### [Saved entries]
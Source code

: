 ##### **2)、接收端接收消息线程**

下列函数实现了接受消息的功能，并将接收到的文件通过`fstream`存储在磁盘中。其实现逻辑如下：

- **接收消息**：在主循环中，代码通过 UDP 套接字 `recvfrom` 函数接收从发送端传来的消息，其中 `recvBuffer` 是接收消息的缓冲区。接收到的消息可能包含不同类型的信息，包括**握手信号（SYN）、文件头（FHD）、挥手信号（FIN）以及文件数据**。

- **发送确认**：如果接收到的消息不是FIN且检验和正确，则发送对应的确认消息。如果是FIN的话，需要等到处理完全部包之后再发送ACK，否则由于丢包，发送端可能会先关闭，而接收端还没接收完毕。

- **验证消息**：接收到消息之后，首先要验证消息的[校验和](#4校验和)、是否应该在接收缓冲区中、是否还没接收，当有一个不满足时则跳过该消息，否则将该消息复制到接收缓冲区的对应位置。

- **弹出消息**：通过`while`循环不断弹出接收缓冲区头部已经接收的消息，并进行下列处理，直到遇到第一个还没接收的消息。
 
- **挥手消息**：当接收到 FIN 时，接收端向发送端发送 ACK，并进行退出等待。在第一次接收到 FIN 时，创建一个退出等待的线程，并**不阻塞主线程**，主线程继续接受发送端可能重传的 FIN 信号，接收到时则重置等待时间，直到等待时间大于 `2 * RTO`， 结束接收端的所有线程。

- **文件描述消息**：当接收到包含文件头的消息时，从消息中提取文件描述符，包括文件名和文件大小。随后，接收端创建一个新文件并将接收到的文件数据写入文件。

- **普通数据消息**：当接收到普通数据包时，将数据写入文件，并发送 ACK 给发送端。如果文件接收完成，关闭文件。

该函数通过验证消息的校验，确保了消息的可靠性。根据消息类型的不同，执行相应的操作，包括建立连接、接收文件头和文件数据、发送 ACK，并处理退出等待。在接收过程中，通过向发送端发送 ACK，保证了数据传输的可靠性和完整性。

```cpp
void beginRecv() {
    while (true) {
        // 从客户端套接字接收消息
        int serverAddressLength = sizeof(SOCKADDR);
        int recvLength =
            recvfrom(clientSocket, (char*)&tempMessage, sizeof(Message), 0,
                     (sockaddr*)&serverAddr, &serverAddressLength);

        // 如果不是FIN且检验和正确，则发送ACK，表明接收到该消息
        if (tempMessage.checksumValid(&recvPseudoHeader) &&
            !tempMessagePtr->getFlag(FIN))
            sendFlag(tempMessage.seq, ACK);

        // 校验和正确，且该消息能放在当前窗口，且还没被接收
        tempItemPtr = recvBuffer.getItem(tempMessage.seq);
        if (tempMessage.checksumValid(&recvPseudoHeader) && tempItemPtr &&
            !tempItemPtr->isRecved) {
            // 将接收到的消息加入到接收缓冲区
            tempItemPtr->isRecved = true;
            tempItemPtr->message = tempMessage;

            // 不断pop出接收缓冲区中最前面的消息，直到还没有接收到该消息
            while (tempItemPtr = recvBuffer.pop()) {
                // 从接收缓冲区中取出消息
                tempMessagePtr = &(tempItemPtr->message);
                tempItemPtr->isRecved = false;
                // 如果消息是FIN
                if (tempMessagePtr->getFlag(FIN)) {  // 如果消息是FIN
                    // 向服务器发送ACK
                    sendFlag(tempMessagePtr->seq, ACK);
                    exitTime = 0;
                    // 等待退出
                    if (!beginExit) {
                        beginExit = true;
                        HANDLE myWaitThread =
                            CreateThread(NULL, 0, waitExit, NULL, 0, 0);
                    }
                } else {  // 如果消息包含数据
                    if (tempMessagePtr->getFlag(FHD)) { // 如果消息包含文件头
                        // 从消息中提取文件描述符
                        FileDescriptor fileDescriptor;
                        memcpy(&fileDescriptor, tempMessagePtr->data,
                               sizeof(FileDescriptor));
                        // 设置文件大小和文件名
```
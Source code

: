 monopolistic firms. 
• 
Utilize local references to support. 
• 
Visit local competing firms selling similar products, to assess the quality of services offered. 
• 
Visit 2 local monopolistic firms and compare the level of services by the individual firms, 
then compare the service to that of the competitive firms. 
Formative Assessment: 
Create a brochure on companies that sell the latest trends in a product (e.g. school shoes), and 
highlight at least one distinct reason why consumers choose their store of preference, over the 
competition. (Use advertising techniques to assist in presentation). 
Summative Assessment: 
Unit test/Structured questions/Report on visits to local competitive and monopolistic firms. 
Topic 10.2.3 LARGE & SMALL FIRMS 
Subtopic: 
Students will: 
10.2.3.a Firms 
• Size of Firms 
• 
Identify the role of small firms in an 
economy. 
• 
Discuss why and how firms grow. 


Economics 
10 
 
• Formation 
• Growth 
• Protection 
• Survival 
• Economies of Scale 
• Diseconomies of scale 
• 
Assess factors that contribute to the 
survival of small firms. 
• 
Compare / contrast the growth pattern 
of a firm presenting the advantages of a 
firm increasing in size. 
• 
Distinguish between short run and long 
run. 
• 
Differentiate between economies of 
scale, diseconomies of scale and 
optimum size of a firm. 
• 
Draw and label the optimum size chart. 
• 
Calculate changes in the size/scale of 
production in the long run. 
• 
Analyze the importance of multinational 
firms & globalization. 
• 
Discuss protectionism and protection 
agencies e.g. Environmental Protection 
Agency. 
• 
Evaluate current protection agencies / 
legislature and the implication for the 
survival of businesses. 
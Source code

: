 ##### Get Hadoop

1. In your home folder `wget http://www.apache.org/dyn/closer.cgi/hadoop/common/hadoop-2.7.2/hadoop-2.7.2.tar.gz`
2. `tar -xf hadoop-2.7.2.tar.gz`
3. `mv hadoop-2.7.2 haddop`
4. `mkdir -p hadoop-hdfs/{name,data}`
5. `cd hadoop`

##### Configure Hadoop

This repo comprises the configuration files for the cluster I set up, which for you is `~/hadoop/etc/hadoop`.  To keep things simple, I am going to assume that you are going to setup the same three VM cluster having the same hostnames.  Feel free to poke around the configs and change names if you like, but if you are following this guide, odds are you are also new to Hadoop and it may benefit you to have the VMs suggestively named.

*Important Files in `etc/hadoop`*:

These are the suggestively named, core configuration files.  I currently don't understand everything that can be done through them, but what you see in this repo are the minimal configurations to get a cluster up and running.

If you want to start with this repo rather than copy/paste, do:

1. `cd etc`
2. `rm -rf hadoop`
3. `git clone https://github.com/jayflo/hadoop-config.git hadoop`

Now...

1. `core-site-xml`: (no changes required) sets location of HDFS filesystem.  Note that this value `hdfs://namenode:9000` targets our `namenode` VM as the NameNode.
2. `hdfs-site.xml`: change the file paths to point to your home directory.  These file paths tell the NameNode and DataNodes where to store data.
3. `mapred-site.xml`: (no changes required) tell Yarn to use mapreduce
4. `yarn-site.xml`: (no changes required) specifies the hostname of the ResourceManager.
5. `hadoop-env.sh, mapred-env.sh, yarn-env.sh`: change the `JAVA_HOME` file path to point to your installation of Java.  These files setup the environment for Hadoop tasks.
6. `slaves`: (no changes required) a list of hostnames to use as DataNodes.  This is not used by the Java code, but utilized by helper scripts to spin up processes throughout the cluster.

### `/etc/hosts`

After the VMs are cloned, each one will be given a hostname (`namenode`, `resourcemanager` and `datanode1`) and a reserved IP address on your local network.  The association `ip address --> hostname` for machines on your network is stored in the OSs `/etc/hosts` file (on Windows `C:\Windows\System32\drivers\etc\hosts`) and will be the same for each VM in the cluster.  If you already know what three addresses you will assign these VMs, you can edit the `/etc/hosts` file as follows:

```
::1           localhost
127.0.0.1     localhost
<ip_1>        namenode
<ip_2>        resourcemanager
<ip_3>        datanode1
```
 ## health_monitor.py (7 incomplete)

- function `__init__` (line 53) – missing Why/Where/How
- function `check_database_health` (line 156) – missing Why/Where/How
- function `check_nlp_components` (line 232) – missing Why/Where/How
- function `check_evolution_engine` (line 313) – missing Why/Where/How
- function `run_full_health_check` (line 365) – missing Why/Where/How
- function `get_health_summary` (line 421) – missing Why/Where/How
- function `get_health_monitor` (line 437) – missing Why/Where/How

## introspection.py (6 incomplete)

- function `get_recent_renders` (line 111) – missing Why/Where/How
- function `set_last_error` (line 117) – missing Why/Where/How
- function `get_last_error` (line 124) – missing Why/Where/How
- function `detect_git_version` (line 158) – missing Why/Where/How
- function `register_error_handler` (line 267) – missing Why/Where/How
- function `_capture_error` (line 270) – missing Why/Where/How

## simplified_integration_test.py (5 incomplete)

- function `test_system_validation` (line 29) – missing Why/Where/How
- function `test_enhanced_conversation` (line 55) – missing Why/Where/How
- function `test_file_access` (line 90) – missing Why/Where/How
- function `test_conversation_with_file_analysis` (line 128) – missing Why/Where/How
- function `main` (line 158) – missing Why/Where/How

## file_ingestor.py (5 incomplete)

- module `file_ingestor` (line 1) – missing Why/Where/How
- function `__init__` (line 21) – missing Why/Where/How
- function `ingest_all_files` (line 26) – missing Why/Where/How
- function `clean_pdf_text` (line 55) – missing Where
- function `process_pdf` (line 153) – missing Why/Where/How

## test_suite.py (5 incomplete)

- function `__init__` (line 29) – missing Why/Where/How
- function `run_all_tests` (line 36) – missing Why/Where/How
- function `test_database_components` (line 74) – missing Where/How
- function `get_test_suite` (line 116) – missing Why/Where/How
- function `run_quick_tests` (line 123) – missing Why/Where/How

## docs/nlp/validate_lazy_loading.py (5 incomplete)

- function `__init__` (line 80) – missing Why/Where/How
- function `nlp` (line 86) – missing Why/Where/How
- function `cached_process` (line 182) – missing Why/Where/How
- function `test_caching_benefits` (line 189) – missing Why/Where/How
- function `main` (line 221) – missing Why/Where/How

### [Instructions for the task]
Restate word for word the lines of the data above, starting at the line containing "to use mapreduce" and ending at the line containing "for Hadoop tasks.", both included, and nothing more.

### [Answer for this exercise]
3. `mapred-site.xml`: (no changes required) tell Yarn to use mapreduce
4. `yarn-site.xml`: (no changes required) specifies the hostname of the ResourceManager.
5. `hadoop-env.sh, mapred-env.sh, yarn-env.sh`: change the `JAVA_HOME` file path to point to your installation of Java.  These files setup the environment for Hadoop tasks.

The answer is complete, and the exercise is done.